Depression, Shame, Community, Intimacy

5/29/2012
Though depression, shame, fear, anger, pain and the things that cause them (abuse, abandonment, loss) keep me in a job (some of you know I think it my job to put me out of a job), another thing that keeps me in work are ideas and terms that are ill-defined. One of these terms is "intimacy".

I was told once of a rumor that someone had asked Confucius what he would suggest doing to help society, and he replied "I would revamp the language." A lot of my work is about what we speak about, how, and how we define things between one another. According to Alexa.com, Facebook is currently the number two most visited site on the internet. For many years before that, MySpace was most frequently visited site. It seems to me that these are about two things- being known and knowing/connection others. Intimacy and community. I think we all want intimacy and community, and the presence of these sites are great evidence to support this idea.
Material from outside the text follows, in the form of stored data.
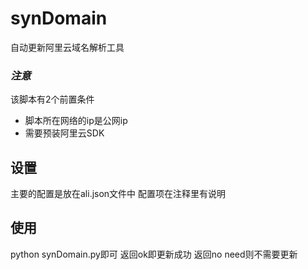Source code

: # synDomain
自动更新阿里云域名解析工具
###  **_注意_** 
该脚本有2个前置条件
- 脚本所在网络的ip是公网ip
- 需要预装阿里云SDK

##  **设置** 
主要的配置是放在ali.json文件中
配置项在注释里有说明

##  **使用** 
python synDomain.py即可
返回ok即更新成功 
返回no need则不需要更新
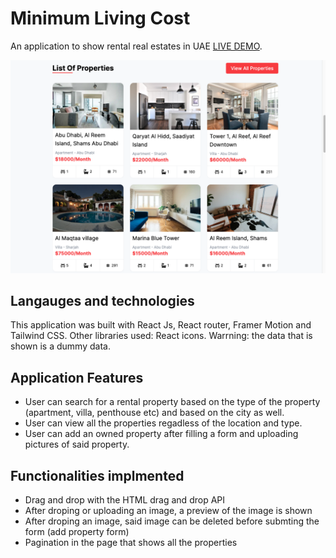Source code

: # Minimum Living Cost

An application to show rental real estates in UAE [LIVE DEMO](http://Heba-webdev.github.io/Living-Minimum).

![Design preview for the Minimum-Living-Cost application](https://github.com/Heba-WebDev/Minimum-Living/blob/main/public/preview.png?raw=true)

## Langauges and technologies

This application was built with React Js, React router, Framer Motion and Tailwind CSS. Other libraries used: React icons.  Warrning: the data that is shown is a dummy data.

## Application Features 

- User can search for a rental property based on the type of the property (apartment, villa, penthouse etc) and based on the city as well.
- User can view all the properties regadless of the location and type.
- User can add an owned property after filling a form and uploading pictures of said property.

## Functionalities implmented 

- Drag and drop with the HTML drag and drop API 
- After droping or uploading an image, a preview of the image is shown
- After droping an image, said image can be deleted before submting the form (add property form)
- Pagination in the page that shows all the properties 



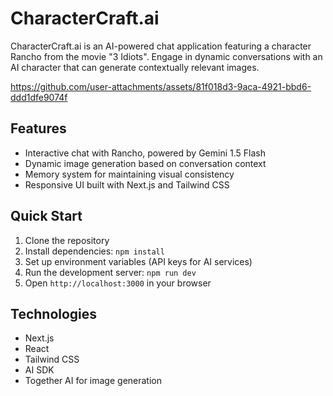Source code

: # CharacterCraft.ai

CharacterCraft.ai is an AI-powered chat application featuring a character Rancho from the movie "3 Idiots". Engage in dynamic conversations with an AI character that can generate contextually relevant images.


https://github.com/user-attachments/assets/81f018d3-9aca-4921-bbd6-ddd1dfe9074f


## Features

- Interactive chat with Rancho, powered by Gemini 1.5 Flash
- Dynamic image generation based on conversation context
- Memory system for maintaining visual consistency
- Responsive UI built with Next.js and Tailwind CSS

## Quick Start

1. Clone the repository
2. Install dependencies: `npm install`
3. Set up environment variables (API keys for AI services)
4. Run the development server: `npm run dev`
5. Open `http://localhost:3000` in your browser

## Technologies

- Next.js
- React
- Tailwind CSS
- AI SDK
- Together AI for image generation
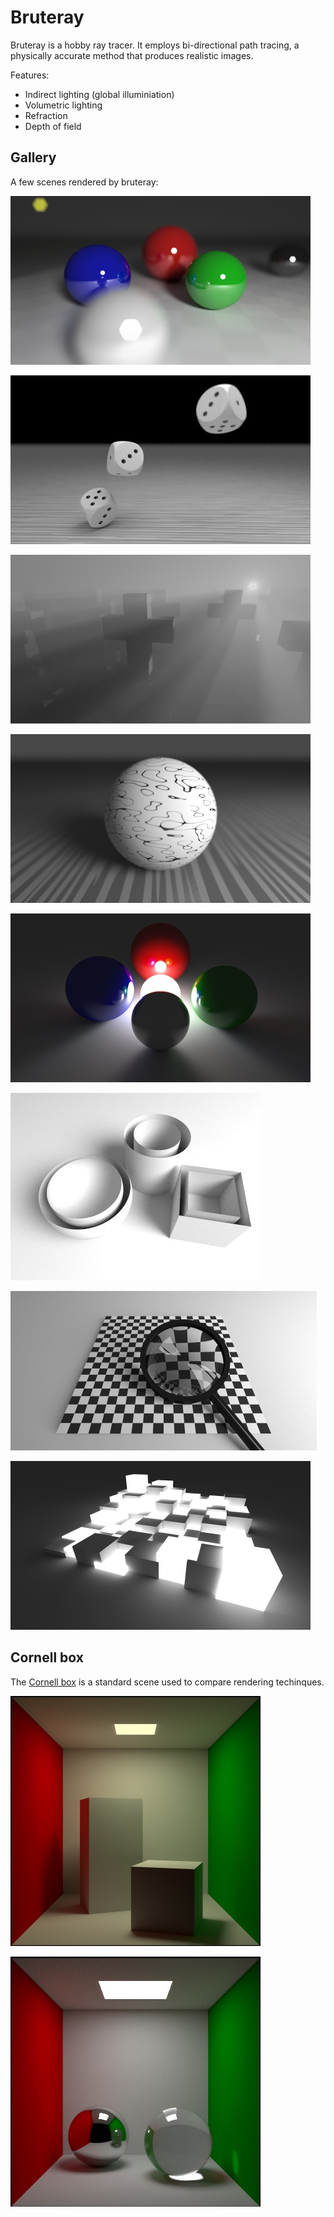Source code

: # Bruteray

Bruteray is a hobby ray tracer. It employs bi-directional path tracing, a physically accurate method that produces realistic images.

Features:

  * Indirect lighting (global illuminiation)
  * Volumetric lighting
  * Refraction
  * Depth of field

## Gallery

A few scenes rendered by bruteray:

![fig](shots/052.jpg)

![fig](shots/055.jpg)

![fig](shots/054.jpg)

![fig](shots/053.jpg)

![fig](shots/032.jpg)

![fig](shots/039.jpg)

![fig](shots/045.jpg)

![fig](shots/047.jpg)


## Cornell box

The [Cornell box](https://en.wikipedia.org/wiki/Cornell_box) is a standard scene used to compare rendering techinques.

![fig](shots/042.jpg)

![fig](shots/044.jpg)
As I started to mention above though, the terms we use are rarely common between us. At the suggestion of my partner, the woman I call "The World's Most Dangerous Librarian", I use Wordnik (www.wordnik.com) as my internet reference source for words. "Intimacy" is most frequently/commonly defined as (using Webster's here): "n. The state of being intimate; close familiarity or association; nearness in friendship."

What's "close" though? Association? Friendship? Am only tackling "close" here though, and think I can offer something that might be a helpful principle. When describing intimacy to my clients, I suggest that intimacy is "me having feelings about your feelings about your life". Frequency, disclosure, and intensity of course mediate the depth of that intimacy, but I think this is a pretty principled way of defining that closeness or "intimacy" we're most often talking about.

As Tom Waits said though, "The large print giveth, and the small print taketh away." This capacity for depth in closeness is largely dependent on both parties being in touch with their own feelings to begin with (see my previous blog "You Can't Heal What You Can't Feel"). How clearly, presently, and transparently we both have our emotional experience affects our ability to be intimate with one another.

These also obviously affect our capacity for community. Without a sense of my place and my purpose on this planet, a sense of purpose and community, we all suffer. Absence of this breeds shame (low self worth/low self esteem), loneliness, sadness and depression. As confusing and difficult and even painful as it might be, us having our own feelings, giving others access to them, a willingness to risk and be intimate with one another, seems to be our best shot at avoiding these things.